Quick-thinking doctor-in-training swings into action in LNAH
The Quebec-based North American League (known as the Ligue Nord-Americaine de Hockey or LNAH) has gained a well-deserved reputation over the years as a place where goons go to ply their trade. The league’s fighting leader is a guy by the name of David Lacroix, who has 33 fights in 27 games. That’s more fighting majors than any NHL team has this season. Members of the Laval Predateurs have fought 136 times so far this season, which is almost as many times as the top five teams in the NHL combined. A total of 262 players have played at least one game and almost half of them (126) have been in at least one fight.
Stephane Boileau is not one of those players. The captain of the (get ready for this) Bilizzard Cloutier Nord-Sud Trois-Rivieres is not only the sixth in scoring this season, but he hasn’t been in a single fight in four years of playing in the league. Boileau is completing his fourth year of medicine at the University of Sherbrooke and is preparing for two years of residency before becoming a family and emergency doctor.
Boileau, in fact, got a little on-the-job training over the weekend when a grisly injury in a game against Isothermic Thetford Mines prompted him to leap into action. Keven Veilleux – whom you may remember as a second-round pick of the Pittsburgh Penguins in 2007 (or as a guy who was suspended 10 games by the ECHL two years ago because of a racial slur) – fell to the ice with about two minutes left in the game Friday night and one of the players on the ice accidentally stepped on his wrist. As Veilleux was being taken to the dressing room, he told his coach to have someone call 911. And the referee in the game, knowing Boileau’s background, skated immediately to the Trois-Rivieres bench to tell Boileau there was a serious injury and that he was needed.

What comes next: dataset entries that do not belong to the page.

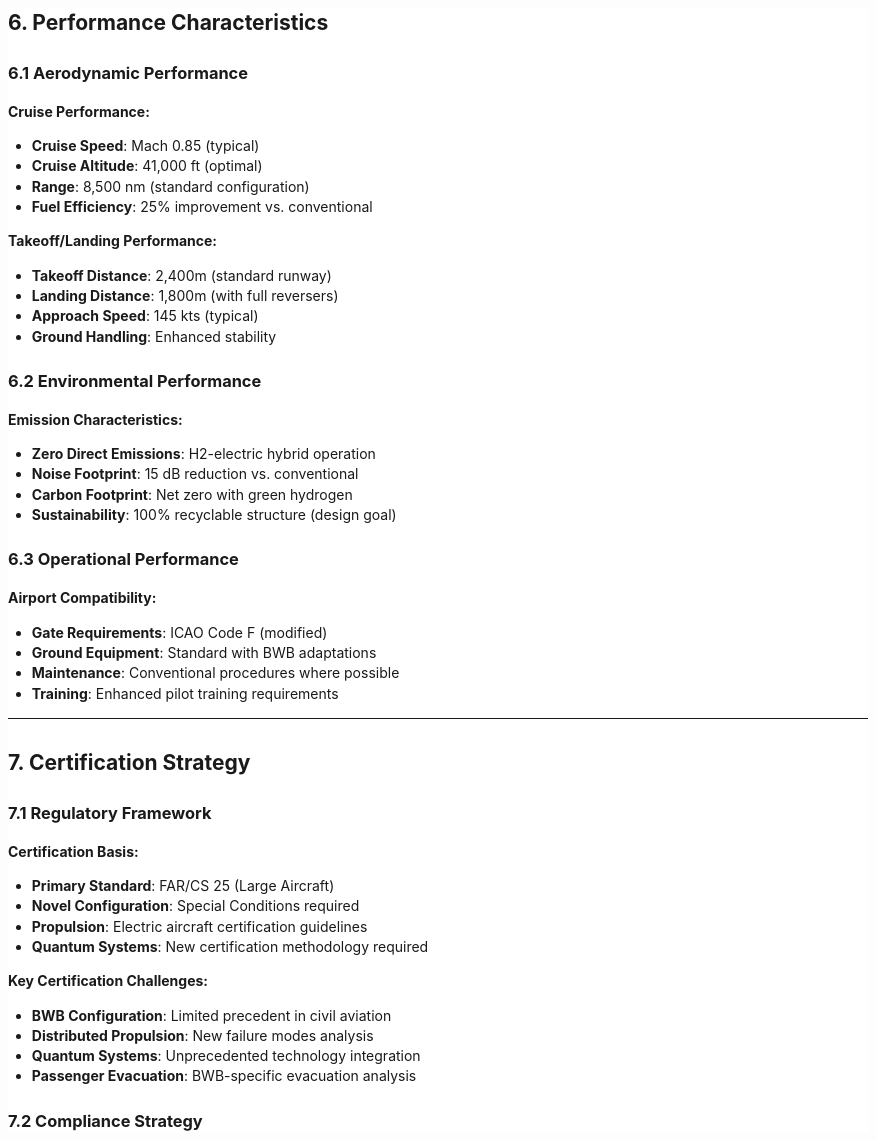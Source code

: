 ## 6. Performance Characteristics

### 6.1 Aerodynamic Performance

**Cruise Performance:**
- **Cruise Speed**: Mach 0.85 (typical)
- **Cruise Altitude**: 41,000 ft (optimal)
- **Range**: 8,500 nm (standard configuration)
- **Fuel Efficiency**: 25% improvement vs. conventional

**Takeoff/Landing Performance:**
- **Takeoff Distance**: 2,400m (standard runway)
- **Landing Distance**: 1,800m (with full reversers)
- **Approach Speed**: 145 kts (typical)
- **Ground Handling**: Enhanced stability

### 6.2 Environmental Performance

**Emission Characteristics:**
- **Zero Direct Emissions**: H2-electric hybrid operation
- **Noise Footprint**: 15 dB reduction vs. conventional
- **Carbon Footprint**: Net zero with green hydrogen
- **Sustainability**: 100% recyclable structure (design goal)

### 6.3 Operational Performance

**Airport Compatibility:**
- **Gate Requirements**: ICAO Code F (modified)
- **Ground Equipment**: Standard with BWB adaptations
- **Maintenance**: Conventional procedures where possible
- **Training**: Enhanced pilot training requirements

---

## 7. Certification Strategy

### 7.1 Regulatory Framework

**Certification Basis:**
- **Primary Standard**: FAR/CS 25 (Large Aircraft)
- **Novel Configuration**: Special Conditions required
- **Propulsion**: Electric aircraft certification guidelines
- **Quantum Systems**: New certification methodology required

**Key Certification Challenges:**
- **BWB Configuration**: Limited precedent in civil aviation
- **Distributed Propulsion**: New failure modes analysis
- **Quantum Systems**: Unprecedented technology integration
- **Passenger Evacuation**: BWB-specific evacuation analysis

### 7.2 Compliance Strategy
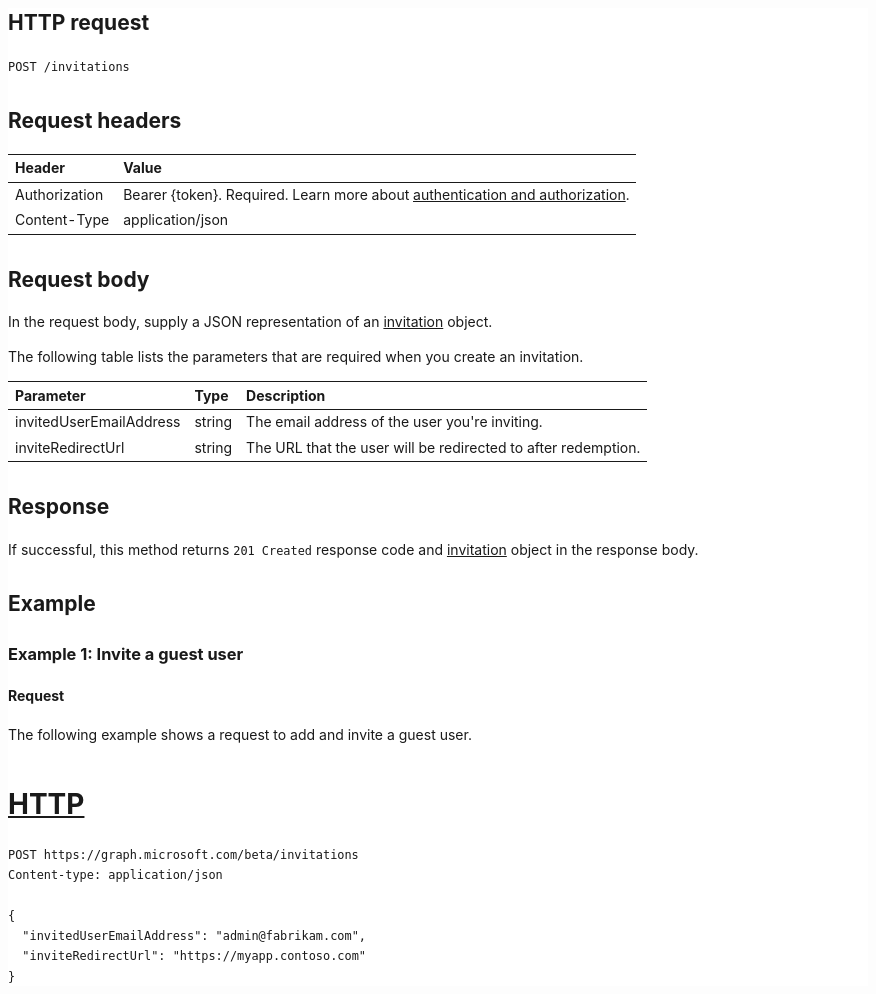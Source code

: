 ## HTTP request

```http
POST /invitations
```

## Request headers

| Header       | Value |
|:---------------|:--------|
|Authorization|Bearer {token}. Required. Learn more about [authentication and authorization](/graph/auth/auth-concepts).|
| Content-Type  | application/json  |

## Request body

In the request body, supply a JSON representation of an [invitation](../resources/invitation.md) object.

The following table lists the parameters that are required when you create an invitation.

| Parameter | Type | Description|
|:---------------|:--------|:----------|
|invitedUserEmailAddress |string | The email address of the user you're inviting.|
|inviteRedirectUrl |string |The URL that the user will be redirected to after redemption.|

## Response

If successful, this method returns `201 Created` response code and [invitation](../resources/invitation.md) object in the response body.

## Example

### Example 1: Invite a guest user

#### Request

The following example shows a request to add and invite a guest user.

# [HTTP](#tab/http)

```http
POST https://graph.microsoft.com/beta/invitations
Content-type: application/json

{
  "invitedUserEmailAddress": "admin@fabrikam.com",
  "inviteRedirectUrl": "https://myapp.contoso.com"
}
```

“It was weird,” Boileau said. “I knew it was seriously, but I think what I did was more just calm down the trainer and the player and tell them, ‘This is going to be all right. We’re just going to stop the blood flow and the ambulance will come and you’ll be all right.’ The player was in shock, which is pretty normal when you have a huge cut on your wrist, but I did my best to calm down the blood flow and everything was OK.”

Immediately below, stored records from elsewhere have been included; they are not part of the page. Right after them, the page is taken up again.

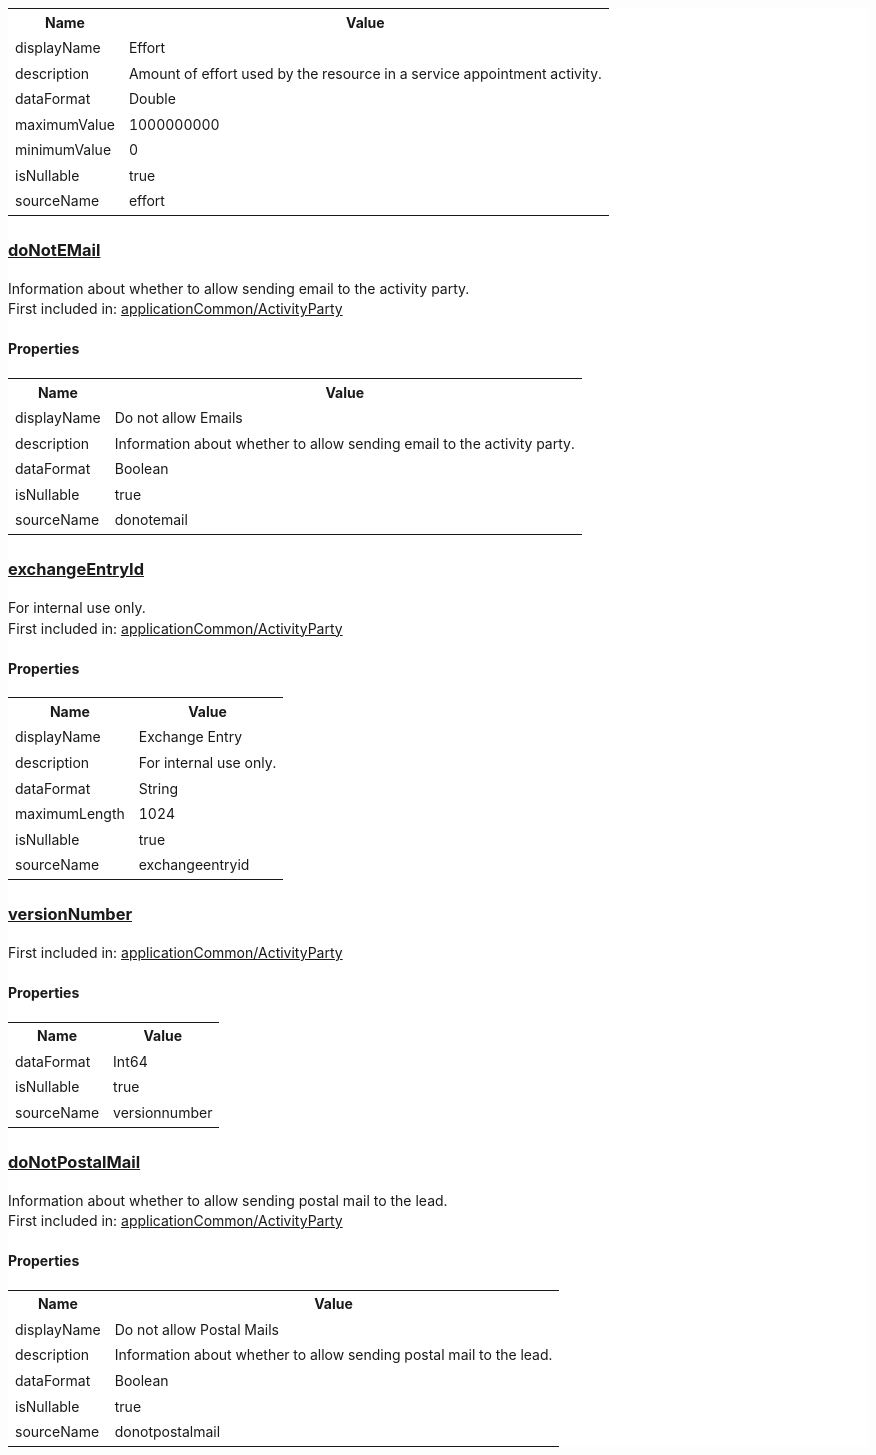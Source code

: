 <table><tr><th>Name</th><th>Value</th></tr><tr><td>displayName</td><td>Effort</td></tr><tr><td>description</td><td>Amount of effort used by the resource in a service appointment activity.</td></tr><tr><td>dataFormat</td><td>Double</td></tr><tr><td>maximumValue</td><td>1000000000</td></tr><tr><td>minimumValue</td><td>0</td></tr><tr><td>isNullable</td><td>true</td></tr><tr><td>sourceName</td><td>effort</td></tr></table>

### <a href=#doNotEMail name="doNotEMail">doNotEMail</a>

Information about whether to allow sending email to the activity party.  
First included in: <a href="../../../ActivityParty.md" target="_blank">applicationCommon/ActivityParty</a>  

#### Properties

<table><tr><th>Name</th><th>Value</th></tr><tr><td>displayName</td><td>Do not allow Emails</td></tr><tr><td>description</td><td>Information about whether to allow sending email to the activity party.</td></tr><tr><td>dataFormat</td><td>Boolean</td></tr><tr><td>isNullable</td><td>true</td></tr><tr><td>sourceName</td><td>donotemail</td></tr></table>

### <a href=#exchangeEntryId name="exchangeEntryId">exchangeEntryId</a>

For internal use only.  
First included in: <a href="../../../ActivityParty.md" target="_blank">applicationCommon/ActivityParty</a>  

#### Properties

<table><tr><th>Name</th><th>Value</th></tr><tr><td>displayName</td><td>Exchange Entry</td></tr><tr><td>description</td><td>For internal use only.</td></tr><tr><td>dataFormat</td><td>String</td></tr><tr><td>maximumLength</td><td>1024</td></tr><tr><td>isNullable</td><td>true</td></tr><tr><td>sourceName</td><td>exchangeentryid</td></tr></table>

### <a href=#versionNumber name="versionNumber">versionNumber</a>

First included in: <a href="../../../ActivityParty.md" target="_blank">applicationCommon/ActivityParty</a>  

#### Properties

<table><tr><th>Name</th><th>Value</th></tr><tr><td>dataFormat</td><td>Int64</td></tr><tr><td>isNullable</td><td>true</td></tr><tr><td>sourceName</td><td>versionnumber</td></tr></table>

### <a href=#doNotPostalMail name="doNotPostalMail">doNotPostalMail</a>

Information about whether to allow sending postal mail to the lead.  
First included in: <a href="../../../ActivityParty.md" target="_blank">applicationCommon/ActivityParty</a>  

#### Properties

<table><tr><th>Name</th><th>Value</th></tr><tr><td>displayName</td><td>Do not allow Postal Mails</td></tr><tr><td>description</td><td>Information about whether to allow sending postal mail to the lead.</td></tr><tr><td>dataFormat</td><td>Boolean</td></tr><tr><td>isNullable</td><td>true</td></tr><tr><td>sourceName</td><td>donotpostalmail</td></tr></table>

Boileau quickly examined the wrist and asked Veilleux if he could feel Boileau touching his fingers. He then applied as much direct pressure to the cut as he could until the ambulance arrived about five minutes later.
As it turns out, there was no damage to Veilleux’s artery, but there is tendon damage. Veilleux compared the injury to the one suffered by Donald Audette of the Montreal Canadiens in 2001 when Radek Dvorak skated over his wrist. Audette needed surgery to repair the tendons and was out of the lineup for three months, but Boileau said Veilleux may be able to make it back by the playoffs.
Boileau, who had already scored a goal and an assist in the game, joined his team for the last two minutes of the game, which his team won 4-3. Boileau was named second star of the game while Veilleux, who had scored twice in the game himself, was named third star.
Boileau hopes to continue playing in the league through his residency and when he begins practicing medicine, but isn’t sure whether he’ll have the time. But he’s clearly a high achiever. Despite being a unilingual francophone, he studied neuroscience and was a pre-med student at Union College, where he also played varsity hockey for four years, learning English as he studied. And he’s clearly a valuable offensive weapon for his team, which he leads in both goals (30) and points (59) in just 34 games.
“I’m in my fourth year in the league,” Boileau said. “I guess I’m getting a little better.”